→ WHAT IS EXPECTED
Select from the records below every line that has the word "мысль" in it.

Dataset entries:
-=-=-=-=-

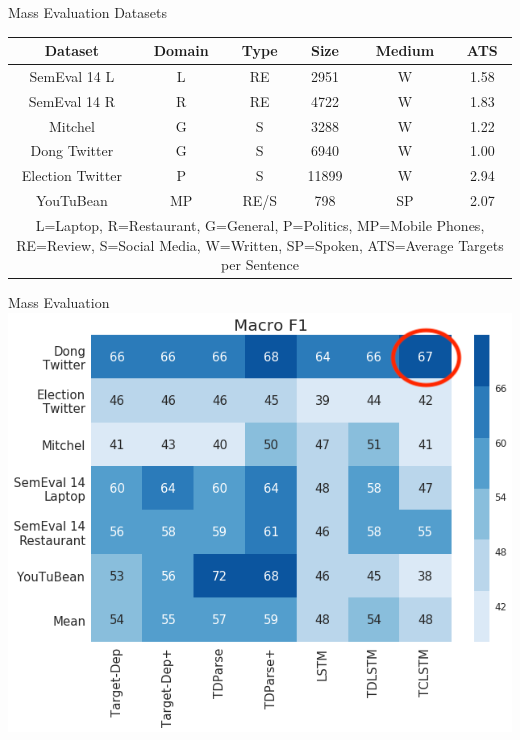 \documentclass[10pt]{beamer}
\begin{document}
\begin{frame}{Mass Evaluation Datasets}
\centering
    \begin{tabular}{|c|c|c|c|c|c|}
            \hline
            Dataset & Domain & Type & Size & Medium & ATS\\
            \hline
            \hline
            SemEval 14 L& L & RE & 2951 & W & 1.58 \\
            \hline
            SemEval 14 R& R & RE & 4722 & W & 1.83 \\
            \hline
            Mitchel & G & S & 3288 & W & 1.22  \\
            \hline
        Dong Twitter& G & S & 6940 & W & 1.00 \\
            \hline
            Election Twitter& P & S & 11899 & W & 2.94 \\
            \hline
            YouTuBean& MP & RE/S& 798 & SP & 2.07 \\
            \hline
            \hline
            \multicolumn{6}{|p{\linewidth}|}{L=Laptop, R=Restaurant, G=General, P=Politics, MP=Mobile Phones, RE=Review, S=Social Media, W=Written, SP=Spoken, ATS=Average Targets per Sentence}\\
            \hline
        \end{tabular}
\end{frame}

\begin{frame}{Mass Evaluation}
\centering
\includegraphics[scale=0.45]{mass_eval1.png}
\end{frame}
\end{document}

-=-=-=-=-

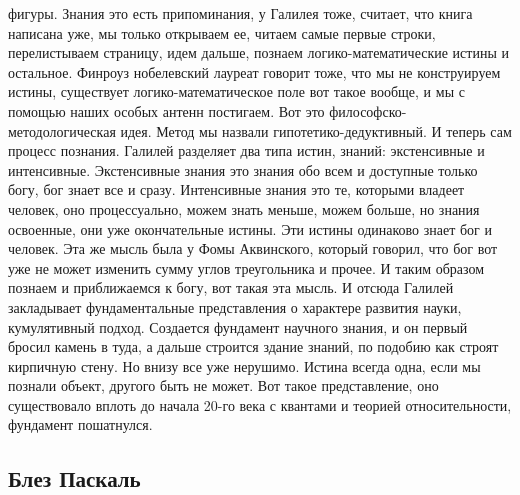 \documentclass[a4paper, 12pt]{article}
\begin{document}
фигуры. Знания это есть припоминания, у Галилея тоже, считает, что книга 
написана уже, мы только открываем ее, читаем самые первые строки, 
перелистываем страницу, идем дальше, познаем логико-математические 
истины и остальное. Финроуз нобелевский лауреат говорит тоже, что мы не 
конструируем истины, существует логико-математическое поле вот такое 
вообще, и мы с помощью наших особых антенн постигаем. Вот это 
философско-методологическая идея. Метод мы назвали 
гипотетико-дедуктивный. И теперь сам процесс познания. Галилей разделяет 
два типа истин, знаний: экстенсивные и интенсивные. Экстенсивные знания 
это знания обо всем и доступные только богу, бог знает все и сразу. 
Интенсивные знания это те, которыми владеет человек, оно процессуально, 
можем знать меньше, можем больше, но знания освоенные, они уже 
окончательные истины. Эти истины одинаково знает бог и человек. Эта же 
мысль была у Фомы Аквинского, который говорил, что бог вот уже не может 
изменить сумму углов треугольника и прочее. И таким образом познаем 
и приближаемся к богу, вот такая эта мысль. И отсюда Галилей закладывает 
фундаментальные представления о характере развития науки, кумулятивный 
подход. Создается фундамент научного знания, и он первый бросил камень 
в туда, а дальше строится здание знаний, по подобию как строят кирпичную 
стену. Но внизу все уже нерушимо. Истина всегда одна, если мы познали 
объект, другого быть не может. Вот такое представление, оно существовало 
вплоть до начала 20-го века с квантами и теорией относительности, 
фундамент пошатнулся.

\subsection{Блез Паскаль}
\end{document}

-=-=-=-=-

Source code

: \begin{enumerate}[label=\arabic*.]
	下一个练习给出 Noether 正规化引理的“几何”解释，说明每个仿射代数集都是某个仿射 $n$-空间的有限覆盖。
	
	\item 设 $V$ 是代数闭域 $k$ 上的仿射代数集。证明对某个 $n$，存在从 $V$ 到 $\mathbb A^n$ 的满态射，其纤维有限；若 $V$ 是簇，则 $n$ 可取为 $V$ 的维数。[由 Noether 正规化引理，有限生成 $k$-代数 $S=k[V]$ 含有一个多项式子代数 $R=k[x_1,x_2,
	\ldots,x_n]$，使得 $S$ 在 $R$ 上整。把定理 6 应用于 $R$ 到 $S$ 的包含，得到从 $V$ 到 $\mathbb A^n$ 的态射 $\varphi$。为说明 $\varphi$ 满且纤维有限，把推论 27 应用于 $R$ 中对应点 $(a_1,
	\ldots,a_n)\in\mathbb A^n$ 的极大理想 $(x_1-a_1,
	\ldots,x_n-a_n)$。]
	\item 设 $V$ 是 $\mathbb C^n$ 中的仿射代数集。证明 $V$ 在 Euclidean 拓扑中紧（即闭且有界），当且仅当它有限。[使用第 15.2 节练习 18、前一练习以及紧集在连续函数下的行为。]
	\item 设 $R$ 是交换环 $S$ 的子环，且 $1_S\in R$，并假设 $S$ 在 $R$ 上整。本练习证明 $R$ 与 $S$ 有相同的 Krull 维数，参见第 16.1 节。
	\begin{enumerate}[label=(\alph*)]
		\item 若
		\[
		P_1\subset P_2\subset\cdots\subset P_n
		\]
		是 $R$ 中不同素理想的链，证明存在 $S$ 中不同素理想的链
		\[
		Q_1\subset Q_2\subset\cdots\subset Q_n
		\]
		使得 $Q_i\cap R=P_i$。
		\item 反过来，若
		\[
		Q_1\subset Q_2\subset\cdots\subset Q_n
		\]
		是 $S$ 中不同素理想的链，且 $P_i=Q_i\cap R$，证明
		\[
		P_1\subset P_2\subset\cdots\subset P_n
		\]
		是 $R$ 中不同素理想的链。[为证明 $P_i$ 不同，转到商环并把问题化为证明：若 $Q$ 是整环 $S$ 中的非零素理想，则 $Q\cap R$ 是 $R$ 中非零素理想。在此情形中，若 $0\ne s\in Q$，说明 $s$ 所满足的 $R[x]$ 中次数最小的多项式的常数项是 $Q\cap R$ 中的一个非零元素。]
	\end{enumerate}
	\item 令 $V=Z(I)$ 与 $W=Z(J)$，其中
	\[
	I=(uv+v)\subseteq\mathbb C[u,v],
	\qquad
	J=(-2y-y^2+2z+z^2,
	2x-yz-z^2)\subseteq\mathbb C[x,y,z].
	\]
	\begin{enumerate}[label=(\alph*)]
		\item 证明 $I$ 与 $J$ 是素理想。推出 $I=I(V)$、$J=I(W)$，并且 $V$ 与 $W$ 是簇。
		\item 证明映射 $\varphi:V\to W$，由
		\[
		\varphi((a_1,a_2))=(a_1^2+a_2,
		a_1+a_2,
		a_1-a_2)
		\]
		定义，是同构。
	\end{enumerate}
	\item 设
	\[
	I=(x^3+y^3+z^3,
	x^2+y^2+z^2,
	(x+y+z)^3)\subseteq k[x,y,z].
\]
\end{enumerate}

-=-=-=-=-

→ REPLY
мысль была у Фомы Аквинского, который говорил, что бог вот уже не может 
и приближаемся к богу, вот такая эта мысль. И отсюда Галилей закладывает 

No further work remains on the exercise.